• EXERCISE DETAILS
Could you please write out each line of the records exactly, minus the pictures?
TASK DATA START
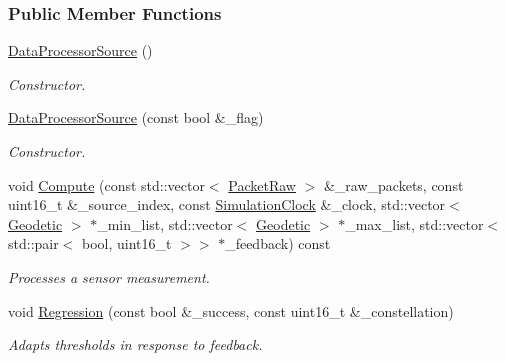 \subsubsection*{Public Member Functions}
\begin{DoxyCompactItemize}
\item 
\mbox{\label{classosse_1_1collaborate_1_1_data_processor_source_abda2d1b8e2939b332b1690ea1bbd2e21}} 
\hyperlink{classosse_1_1collaborate_1_1_data_processor_source_abda2d1b8e2939b332b1690ea1bbd2e21}{Data\+Processor\+Source} ()
\begin{DoxyCompactList}\small\item\em Constructor. \end{DoxyCompactList}\item 
\mbox{\label{classosse_1_1collaborate_1_1_data_processor_source_af72b963c9cbf47f265e5f8deb4ec098f}} 
\hyperlink{classosse_1_1collaborate_1_1_data_processor_source_af72b963c9cbf47f265e5f8deb4ec098f}{Data\+Processor\+Source} (const bool \&\+\_\+flag)
\begin{DoxyCompactList}\small\item\em Constructor. \end{DoxyCompactList}\item 
void \hyperlink{classosse_1_1collaborate_1_1_data_processor_source_a625d453c95bf1491290afdd0b85d4681}{Compute} (const std\+::vector$<$ \hyperlink{classosse_1_1collaborate_1_1_packet_raw}{Packet\+Raw} $>$ \&\+\_\+raw\+\_\+packets, const uint16\+\_\+t \&\+\_\+source\+\_\+index, const \hyperlink{classosse_1_1collaborate_1_1_simulation_clock}{Simulation\+Clock} \&\+\_\+clock, std\+::vector$<$ \hyperlink{classosse_1_1collaborate_1_1_geodetic}{Geodetic} $>$ $\ast$\+\_\+min\+\_\+list, std\+::vector$<$ \hyperlink{classosse_1_1collaborate_1_1_geodetic}{Geodetic} $>$ $\ast$\+\_\+max\+\_\+list, std\+::vector$<$ std\+::pair$<$ bool, uint16\+\_\+t $>$$>$ $\ast$\+\_\+feedback) const
\begin{DoxyCompactList}\small\item\em Processes a sensor measurement. \end{DoxyCompactList}\item 
void \hyperlink{classosse_1_1collaborate_1_1_data_processor_source_ae9b24ff12942f0c667064a349d12fa9b}{Regression} (const bool \&\+\_\+success, const uint16\+\_\+t \&\+\_\+constellation)
\begin{DoxyCompactList}\small\item\em Adapts thresholds in response to feedback. \end{DoxyCompactList}\end{DoxyCompactItemize}
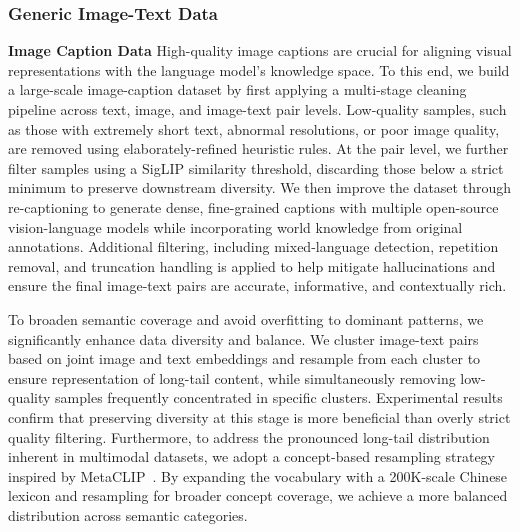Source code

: \documentclass{article}
\begin{document}
\subsubsection{Generic Image-Text Data} \label{sec:pretrain_generic_image_text_data}
\textbf{Image Caption Data}
High-quality image captions are crucial for aligning visual representations with the language model’s knowledge space. To this end, we build a large-scale image-caption dataset by first applying a multi-stage cleaning pipeline across text, image, and image-text pair levels. Low-quality samples, such as those with extremely short text, abnormal resolutions, or poor image quality, are removed using elaborately-refined heuristic rules. At the pair level, we further filter samples using a SigLIP similarity threshold, discarding those below a strict minimum to preserve downstream diversity. We then improve the dataset through re-captioning to generate dense, fine-grained captions with multiple open-source vision-language models while incorporating world knowledge from original annotations. Additional filtering, including mixed-language detection, repetition removal, and truncation handling is applied to help mitigate hallucinations and ensure the final image-text pairs are accurate, informative, and contextually rich.

To broaden semantic coverage and avoid overfitting to dominant patterns, we significantly enhance data diversity and balance. We cluster image-text pairs based on joint image and text embeddings and resample from each cluster to ensure representation of long-tail content, while simultaneously removing low-quality samples frequently concentrated in specific clusters. Experimental results confirm that preserving diversity at this stage is more beneficial than overly strict quality filtering. Furthermore, to address the pronounced long-tail distribution inherent in multimodal datasets, we adopt a concept-based resampling strategy inspired by MetaCLIP~\citep{xu2023demystifying}. By expanding the vocabulary with a 200K-scale Chinese lexicon and resampling for broader concept coverage, we achieve a more balanced distribution across semantic categories. 
\end{document}
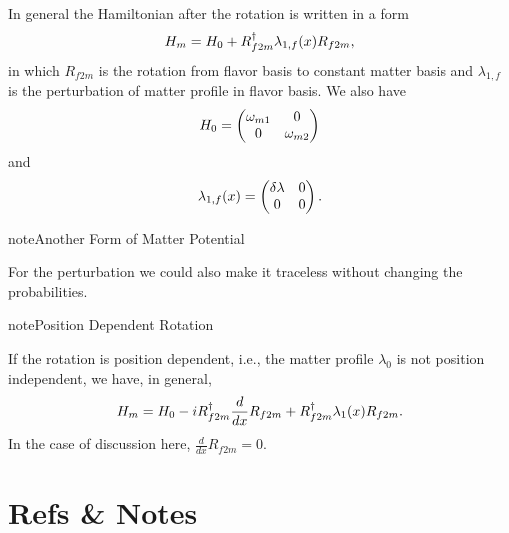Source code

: \documentclass[letterpaper,12pt,english]{sphinxmanual}
\begin{document}
In general the Hamiltonian after the rotation is written in a form
\begin{gather}
\begin{split}H_m = H_0 + R_{f2m}^\dagger \lambda_{1,f}(x) R_{f2m},\end{split}\notag
\end{gather}
in which \(R_{f2m}\) is the rotation from flavor basis to constant matter basis and \(\lambda_{1,f}\) is the perturbation of matter profile in flavor basis. We also have
\begin{gather}
\begin{split}H_0 = \begin{pmatrix} \omega_{m1} & 0 \\ 0 & \omega_{m2} \end{pmatrix}\end{split}\notag
\end{gather}
and
\begin{gather}
\begin{split}\lambda_{1,f}(x) = \begin{pmatrix} \delta\lambda & 0 \\ 0 & 0  \end{pmatrix}.\end{split}\notag
\end{gather}
\begin{notice}{note}{Another Form of Matter Potential}

For the perturbation we could also make it traceless without changing the probabilities.
\end{notice}

\begin{notice}{note}{Position Dependent Rotation}

If the rotation is position dependent, i.e., the matter profile \(\lambda_0\) is not position independent, we have, in general,
\begin{gather}
\begin{split}H_m = H_0 - i R_{f2m}^\dagger \frac{d}{dx} R_{f2m} + R_{f2m}^\dagger \lambda_1(x) R_{f2m}.\end{split}\notag
\end{gather}
In the case of discussion here, \(\frac{d}{dx} R_{f2m}=0\).
\end{notice}


\section{Refs \& Notes}
\label{basis:refs-notes}
\end{document}
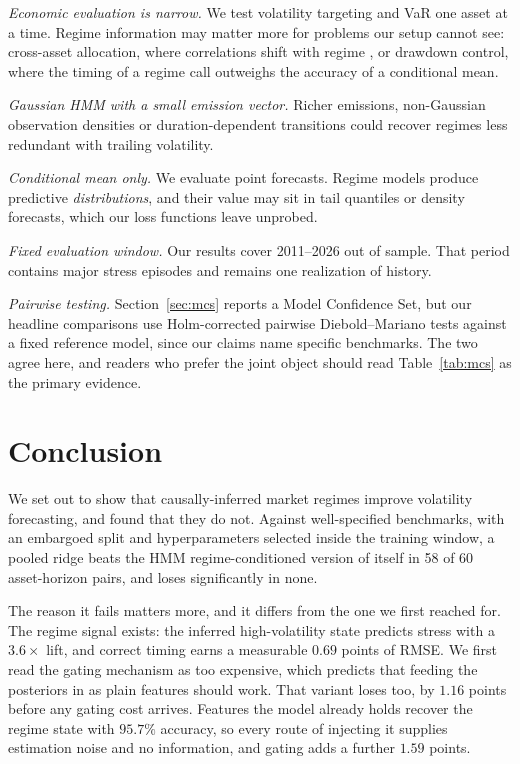 \documentclass[sigconf,nonacm]{acmart}
\begin{document}
\emph{Economic evaluation is narrow.} We test volatility targeting and VaR one
asset at a time. Regime information may matter more for problems our setup cannot
see: cross-asset allocation, where correlations shift with regime
\cite{guidolin2007}, or drawdown control, where the timing of a regime call
outweighs the accuracy of a conditional mean.

\emph{Gaussian HMM with a small emission vector.} Richer emissions, non-Gaussian
observation densities or duration-dependent transitions could recover regimes
less redundant with trailing volatility.

\emph{Conditional mean only.} We evaluate point forecasts. Regime models produce
predictive \emph{distributions}, and their value may sit in tail quantiles or
density forecasts, which our loss functions leave unprobed.

\emph{Fixed evaluation window.} Our results cover 2011--2026 out of sample. That
period contains major stress episodes and remains one realization of history.

\emph{Pairwise testing.} Section~\ref{sec:mcs} reports a Model Confidence Set, but
our headline comparisons use Holm-corrected pairwise Diebold--Mariano tests
against a fixed reference model, since our claims name specific benchmarks. The
two agree here, and readers who prefer the joint object should read
Table~\ref{tab:mcs} as the primary evidence.

\section{Conclusion}

We set out to show that causally-inferred market regimes improve volatility
forecasting, and found that they do not. Against well-specified benchmarks,
with an embargoed split and hyperparameters selected inside the training window,
a pooled ridge beats the HMM regime-conditioned version of itself in 58 of 60
asset-horizon pairs, and loses significantly in none.

The reason it fails matters more, and it differs from the one we first reached
for. The regime signal exists: the inferred high-volatility state predicts stress
with a $3.6\times$ lift, and correct timing earns a measurable $0.69$ points of
RMSE. We first read the gating mechanism as too expensive, which predicts that
feeding the posteriors in as plain features should work. That variant loses too,
by $1.16$ points before any gating cost arrives. Features the model already holds
recover the regime state with $95.7\%$ accuracy, so every route of injecting it
supplies estimation noise and no information, and gating adds a further $1.59$
points.
\end{document}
TASK DATA END
• SOLUTION TO THIS PROBLEM
 \subsubsection*{Public Member Functions}
\begin{DoxyCompactItemize}
\item 
\mbox{\label{classosse_1_1collaborate_1_1_data_processor_source_abda2d1b8e2939b332b1690ea1bbd2e21}} 
\hyperlink{classosse_1_1collaborate_1_1_data_processor_source_abda2d1b8e2939b332b1690ea1bbd2e21}{Data\+Processor\+Source} ()
\begin{DoxyCompactList}\small\item\em Constructor. \end{DoxyCompactList}\item 
\mbox{\label{classosse_1_1collaborate_1_1_data_processor_source_af72b963c9cbf47f265e5f8deb4ec098f}} 
\hyperlink{classosse_1_1collaborate_1_1_data_processor_source_af72b963c9cbf47f265e5f8deb4ec098f}{Data\+Processor\+Source} (const bool \&\+\_\+flag)
\begin{DoxyCompactList}\small\item\em Constructor. \end{DoxyCompactList}\item 
void \hyperlink{classosse_1_1collaborate_1_1_data_processor_source_a625d453c95bf1491290afdd0b85d4681}{Compute} (const std\+::vector$<$ \hyperlink{classosse_1_1collaborate_1_1_packet_raw}{Packet\+Raw} $>$ \&\+\_\+raw\+\_\+packets, const uint16\+\_\+t \&\+\_\+source\+\_\+index, const \hyperlink{classosse_1_1collaborate_1_1_simulation_clock}{Simulation\+Clock} \&\+\_\+clock, std\+::vector$<$ \hyperlink{classosse_1_1collaborate_1_1_geodetic}{Geodetic} $>$ $\ast$\+\_\+min\+\_\+list, std\+::vector$<$ \hyperlink{classosse_1_1collaborate_1_1_geodetic}{Geodetic} $>$ $\ast$\+\_\+max\+\_\+list, std\+::vector$<$ std\+::pair$<$ bool, uint16\+\_\+t $>$$>$ $\ast$\+\_\+feedback) const
\begin{DoxyCompactList}\small\item\em Processes a sensor measurement. \end{DoxyCompactList}\item 
void \hyperlink{classosse_1_1collaborate_1_1_data_processor_source_ae9b24ff12942f0c667064a349d12fa9b}{Regression} (const bool \&\+\_\+success, const uint16\+\_\+t \&\+\_\+constellation)
\begin{DoxyCompactList}\small\item\em Adapts thresholds in response to feedback. \end{DoxyCompactList}\end{DoxyCompactItemize}
Source code

: \documentclass{article}
\begin{document}
\subsubsection{Generic Image-Text Data} \label{sec:pretrain_generic_image_text_data}
\textbf{Image Caption Data}
High-quality image captions are crucial for aligning visual representations with the language model’s knowledge space. To this end, we build a large-scale image-caption dataset by first applying a multi-stage cleaning pipeline across text, image, and image-text pair levels. Low-quality samples, such as those with extremely short text, abnormal resolutions, or poor image quality, are removed using elaborately-refined heuristic rules. At the pair level, we further filter samples using a SigLIP similarity threshold, discarding those below a strict minimum to preserve downstream diversity. We then improve the dataset through re-captioning to generate dense, fine-grained captions with multiple open-source vision-language models while incorporating world knowledge from original annotations. Additional filtering, including mixed-language detection, repetition removal, and truncation handling is applied to help mitigate hallucinations and ensure the final image-text pairs are accurate, informative, and contextually rich.

To broaden semantic coverage and avoid overfitting to dominant patterns, we significantly enhance data diversity and balance. We cluster image-text pairs based on joint image and text embeddings and resample from each cluster to ensure representation of long-tail content, while simultaneously removing low-quality samples frequently concentrated in specific clusters. Experimental results confirm that preserving diversity at this stage is more beneficial than overly strict quality filtering. Furthermore, to address the pronounced long-tail distribution inherent in multimodal datasets, we adopt a concept-based resampling strategy inspired by MetaCLIP~\citep{xu2023demystifying}. By expanding the vocabulary with a 200K-scale Chinese lexicon and resampling for broader concept coverage, we achieve a more balanced distribution across semantic categories. 
\end{document}
Source code

: \documentclass[letterpaper,12pt,english]{sphinxmanual}
\begin{document}
In general the Hamiltonian after the rotation is written in a form
\begin{gather}
\begin{split}H_m = H_0 + R_{f2m}^\dagger \lambda_{1,f}(x) R_{f2m},\end{split}\notag
\end{gather}
in which \(R_{f2m}\) is the rotation from flavor basis to constant matter basis and \(\lambda_{1,f}\) is the perturbation of matter profile in flavor basis. We also have
\begin{gather}
\begin{split}H_0 = \begin{pmatrix} \omega_{m1} & 0 \\ 0 & \omega_{m2} \end{pmatrix}\end{split}\notag
\end{gather}
and
\begin{gather}
\begin{split}\lambda_{1,f}(x) = \begin{pmatrix} \delta\lambda & 0 \\ 0 & 0  \end{pmatrix}.\end{split}\notag
\end{gather}
\begin{notice}{note}{Another Form of Matter Potential}

For the perturbation we could also make it traceless without changing the probabilities.
\end{notice}

\begin{notice}{note}{Position Dependent Rotation}

If the rotation is position dependent, i.e., the matter profile \(\lambda_0\) is not position independent, we have, in general,
\begin{gather}
\begin{split}H_m = H_0 - i R_{f2m}^\dagger \frac{d}{dx} R_{f2m} + R_{f2m}^\dagger \lambda_1(x) R_{f2m}.\end{split}\notag
\end{gather}
In the case of discussion here, \(\frac{d}{dx} R_{f2m}=0\).
\end{notice}


\section{Refs \& Notes}
\label{basis:refs-notes}
\end{document}
 \documentclass[sigconf,nonacm]{acmart}
\begin{document}
\emph{Economic evaluation is narrow.} We test volatility targeting and VaR one
asset at a time. Regime information may matter more for problems our setup cannot
see: cross-asset allocation, where correlations shift with regime
\cite{guidolin2007}, or drawdown control, where the timing of a regime call
outweighs the accuracy of a conditional mean.

\emph{Gaussian HMM with a small emission vector.} Richer emissions, non-Gaussian
observation densities or duration-dependent transitions could recover regimes
less redundant with trailing volatility.

\emph{Conditional mean only.} We evaluate point forecasts. Regime models produce
predictive \emph{distributions}, and their value may sit in tail quantiles or
density forecasts, which our loss functions leave unprobed.

\emph{Fixed evaluation window.} Our results cover 2011--2026 out of sample. That
period contains major stress episodes and remains one realization of history.

\emph{Pairwise testing.} Section~\ref{sec:mcs} reports a Model Confidence Set, but
our headline comparisons use Holm-corrected pairwise Diebold--Mariano tests
against a fixed reference model, since our claims name specific benchmarks. The
two agree here, and readers who prefer the joint object should read
Table~\ref{tab:mcs} as the primary evidence.

\section{Conclusion}

We set out to show that causally-inferred market regimes improve volatility
forecasting, and found that they do not. Against well-specified benchmarks,
with an embargoed split and hyperparameters selected inside the training window,
a pooled ridge beats the HMM regime-conditioned version of itself in 58 of 60
asset-horizon pairs, and loses significantly in none.

The reason it fails matters more, and it differs from the one we first reached
for. The regime signal exists: the inferred high-volatility state predicts stress
with a $3.6\times$ lift, and correct timing earns a measurable $0.69$ points of
RMSE. We first read the gating mechanism as too expensive, which predicts that
feeding the posteriors in as plain features should work. That variant loses too,
by $1.16$ points before any gating cost arrives. Features the model already holds
recover the regime state with $95.7\%$ accuracy, so every route of injecting it
supplies estimation noise and no information, and gating adds a further $1.59$
points.
\end{document}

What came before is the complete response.